Well, all mammals run fastest for longest when they express natural variations in their pace. These variations may be almost imperceptible or more dramatic. This permits the most effective metabolic balanced shuttling of lactate for use around the body. It is only the human animal that tries to run at an even pace in the mistaken belief that this is best.

When Kipyegon runs and races there is a natural variation, an individual ebb and flow in her pace. (See PARIS24 1500m Semi-Final and Final graphs). She is capable of unconsciously sensing and monitoring this herself and does not need pacers in front and/or behind (who have different individual rhythms). These pacers may be aerodynamically efficient but destroy the individual and natural “metabolic running” of the athlete being paced.

This is the problem when any support team focuses perhaps too intently on one aspect, to the detriment of other more important aspects — the athlete’s, Kipyegon’s, unique internal metabolism.

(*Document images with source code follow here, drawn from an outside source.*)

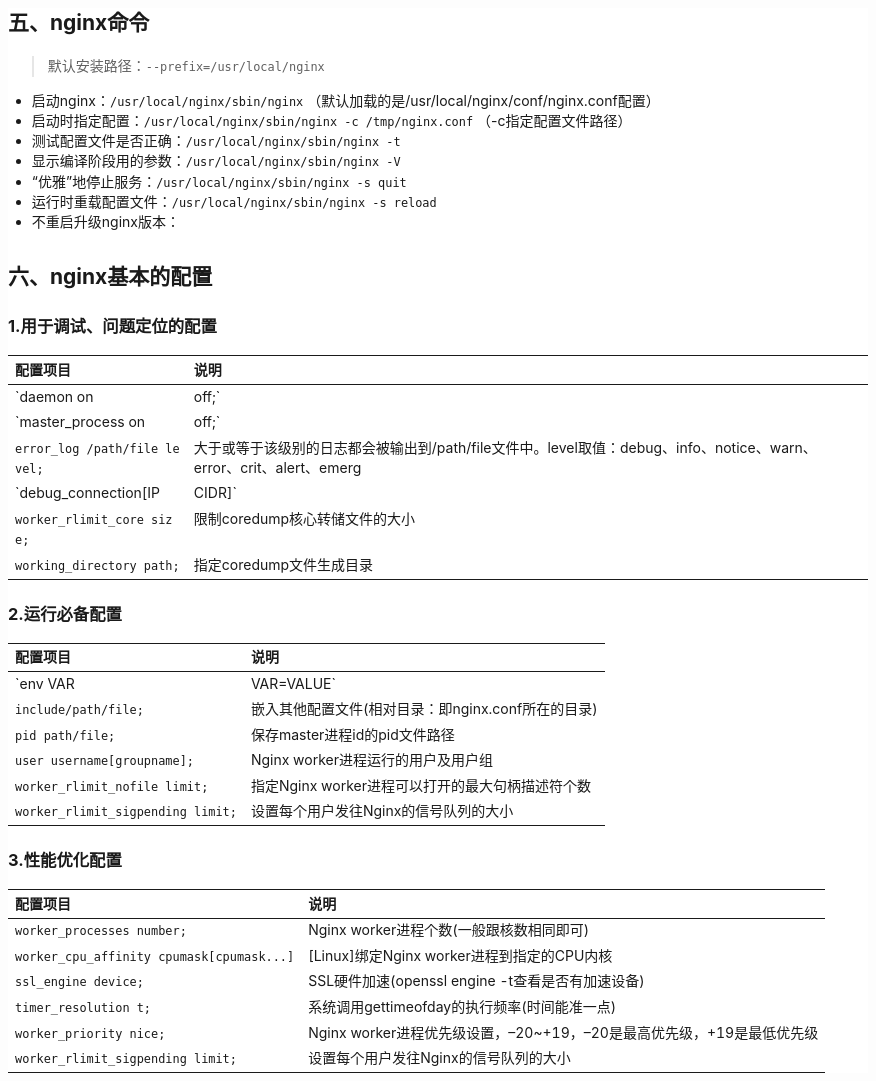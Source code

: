 ## 五、nginx命令
> 默认安装路径：`--prefix=/usr/local/nginx`

- 启动nginx：`/usr/local/nginx/sbin/nginx` （默认加载的是/usr/local/nginx/conf/nginx.conf配置）
- 启动时指定配置：`/usr/local/nginx/sbin/nginx -c /tmp/nginx.conf` （-c指定配置文件路径）
- 测试配置文件是否正确：`/usr/local/nginx/sbin/nginx -t`
- 显示编译阶段用的参数：`/usr/local/nginx/sbin/nginx -V`
- “优雅”地停止服务：`/usr/local/nginx/sbin/nginx -s quit`
- 运行时重载配置文件：`/usr/local/nginx/sbin/nginx -s reload`
- 不重启升级nginx版本：

## 六、nginx基本的配置

### 1.用于调试、问题定位的配置

| 配置项目                      | 说明                                                                                                                |
| :---------------------------- | :------------------------------------------------------------------------------------------------------------------ |
| `daemon on|off;`              | 是否以守护进程方式运行Nginx（默认on）                                                                               |
| `master_process on|off;`      | 是否以master/worker方式工作（默认on）                                                                               |
| `error_log /path/file level;` | 大于或等于该级别的日志都会被输出到/path/file文件中。level取值：debug、info、notice、warn、error、crit、alert、emerg |
| `debug_connection[IP|CIDR]`   | 必须放在events{...}中才有效，仅仅来自规定的ip请求才会输出debug日志                                                  |
| `worker_rlimit_core size;`    | 限制coredump核心转储文件的大小                                                                                      |
| `working_directory path;`     | 指定coredump文件生成目录                                                                                            |

### 2.运行必备配置

| 配置项目                          | 说明                                               |
| :-------------------------------- | :------------------------------------------------- |
| `env VAR|VAR=VALUE`               | 定义环境变量(env TESTPATH=/tmp/;)                  |
| `include/path/file;`              | 嵌入其他配置文件(相对目录：即nginx.conf所在的目录) |
| `pid path/file;`                  | 保存master进程id的pid文件路径                      |
| `user username[groupname];`       | Nginx worker进程运行的用户及用户组                 |
| `worker_rlimit_nofile limit;`     | 指定Nginx worker进程可以打开的最大句柄描述符个数   |
| `worker_rlimit_sigpending limit;` | 设置每个用户发往Nginx的信号队列的大小              |

### 3.性能优化配置

| 配置项目                                  | 说明                                                                  |
| :---------------------------------------- | :-------------------------------------------------------------------- |
| `worker_processes number;`                | Nginx worker进程个数(一般跟核数相同即可)                              |
| `worker_cpu_affinity cpumask[cpumask...]` | [Linux]绑定Nginx worker进程到指定的CPU内核                            |
| `ssl_engine device;`                      | SSL硬件加速(openssl engine -t查看是否有加速设备)                      |
| `timer_resolution t;`                     | 系统调用gettimeofday的执行频率(时间能准一点)                          |
| `worker_priority nice;`                   | Nginx worker进程优先级设置，–20~+19，–20是最高优先级，+19是最低优先级 |
| `worker_rlimit_sigpending limit;`         | 设置每个用户发往Nginx的信号队列的大小                                 |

Look at Faith’s natural variable pace in this semifinal. (PETER JOHN L. THOMPSON)
Again, the 1500m Final in PARIS24 shows a natural variation in running rhythm. (PETER JOHN L. THOMPSON)

Bottom Line

We wish her every success in this forthcoming endeavor.

Whether Faith makes it or not this week, a woman will run a legal sub-4 mile some day, and sooner rather than later with the assistance of increasingly propulsive superspikes and sodium bicarbonate or sodium citrate.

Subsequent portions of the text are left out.